Postresectional empyema may occur after pneumonectomy and lesser resections, including wedge biopsy, segmentectomy, and lobectomy. The risk of occurrence is low at 0.01% for wedge resections and up to 2% for lobectomies.21 Postpneumonectomy empyema is more common, with an incidence of 5% after standard pneumonectomy.22 The mortality rate is as high as 50%.23 Empyema from lesser resections usually occurs secondary to persistent parenchymal leak, with a resulting residual space that becomes secondarily infected. Chest tube drainage and directed antibiotic therapy usually are effective management. More extensive procedures, including VATS with drainage, modified Eloesser drainage, and myoplasty, may be needed in refractory cases. Airspace location may determine the muscle type used during myoplasty. Apical airspaces may be obliterated using the pectoralis major, serratus anterior, or latissimus dorsi muscle. The serratus and latissimus also may be used for posterior spaces. The omentum may be mobilized and passed along the anterior diaphragm for inferior spaces.21
Postpneumonectomy empyema (PPE) represents a serious complication that may occur early or late after pneumonectomy. PPE is accompanied by BPF in up to 80% of cases. Several risk factors that cause BPF may ultimately lead to PPE, as shown in Table 107-1. Preventive measures should include aggressive preoperative treatment of pleural sepsis with antibiotics and optimization of nutritional status. Perioperative measures include careful dissection around the bronchial stump with preservation of bronchial blood supply, appropriate stump length, minimization of intraoperative spillage, and liberal use of autologous flaps for stump coverage. Right pneumonectomy is associated with a higher rate of stump dehiscence, empyema, and BPF. This is likely because the stump is exposed to the pleural space on the right. The left bronchial stump usually retracts medially and subaortically, providing some degree of protection.

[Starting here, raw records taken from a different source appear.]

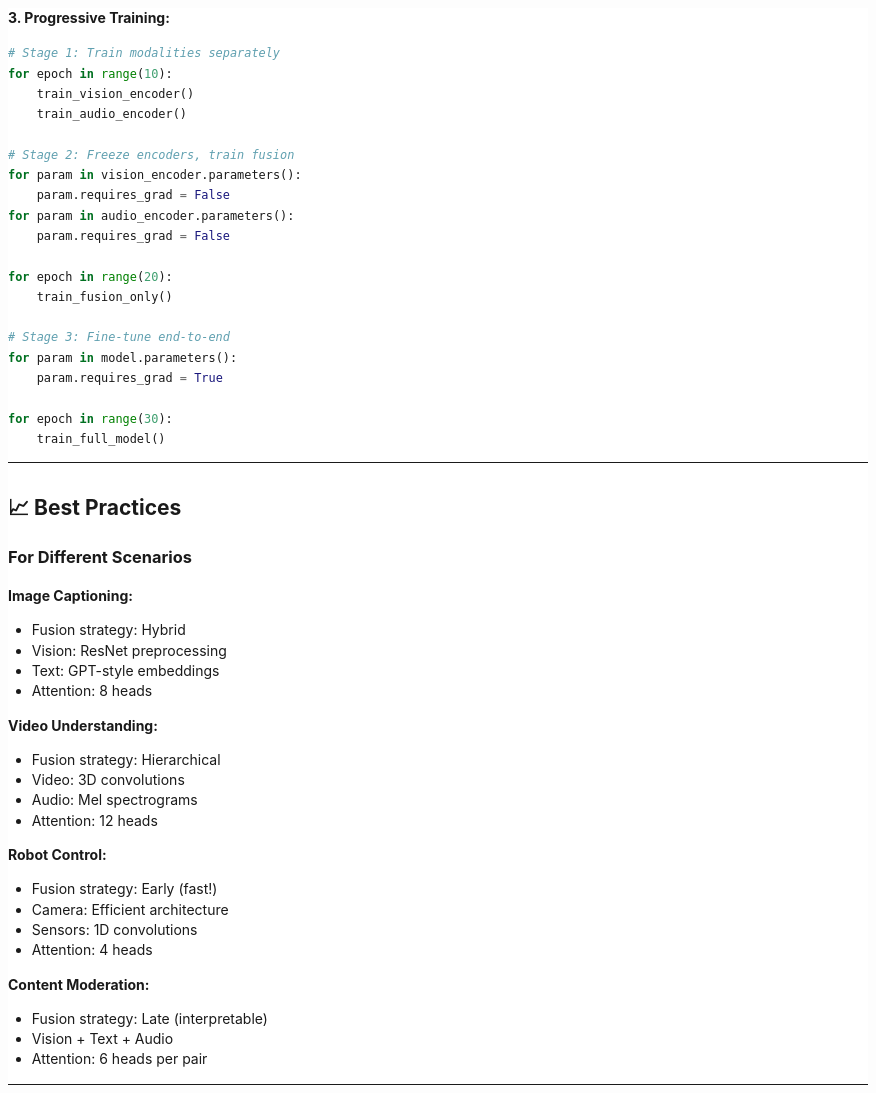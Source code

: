 **3. Progressive Training:**
```python
# Stage 1: Train modalities separately
for epoch in range(10):
    train_vision_encoder()
    train_audio_encoder()

# Stage 2: Freeze encoders, train fusion
for param in vision_encoder.parameters():
    param.requires_grad = False
for param in audio_encoder.parameters():
    param.requires_grad = False

for epoch in range(20):
    train_fusion_only()

# Stage 3: Fine-tune end-to-end
for param in model.parameters():
    param.requires_grad = True

for epoch in range(30):
    train_full_model()
```

---

## 📈 Best Practices

### For Different Scenarios

**Image Captioning:**
- Fusion strategy: Hybrid
- Vision: ResNet preprocessing
- Text: GPT-style embeddings
- Attention: 8 heads

**Video Understanding:**
- Fusion strategy: Hierarchical
- Video: 3D convolutions
- Audio: Mel spectrograms
- Attention: 12 heads

**Robot Control:**
- Fusion strategy: Early (fast!)
- Camera: Efficient architecture
- Sensors: 1D convolutions
- Attention: 4 heads

**Content Moderation:**
- Fusion strategy: Late (interpretable)
- Vision + Text + Audio
- Attention: 6 heads per pair

---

Preoperative risk factors Radiation and/or chemotherapy Immunocompromised host Systemic steroids Diabetes Inflammatory diseased lung/destroyed lung |
Intraoperative factors Surgical inexperience Pneumonectomy Long stump Right-sided resections Right pneumonectomy Devascularization of stump Residual cancer at stump Failure of recognition of BPF before closure Tension on bronchial closure |
Postoperative factors Prolonged ventilation Systemic steroids Reintubation |
PPE may be insidious in onset. Symptoms of fatigue, cough, weight loss, and pain may be present. Radiographs may be helpful in cases of PPE with concomitant BPF. A decrease in the air–fluid level on plain film in a patient with the preceding complaints and risk factors should prompt further investigation.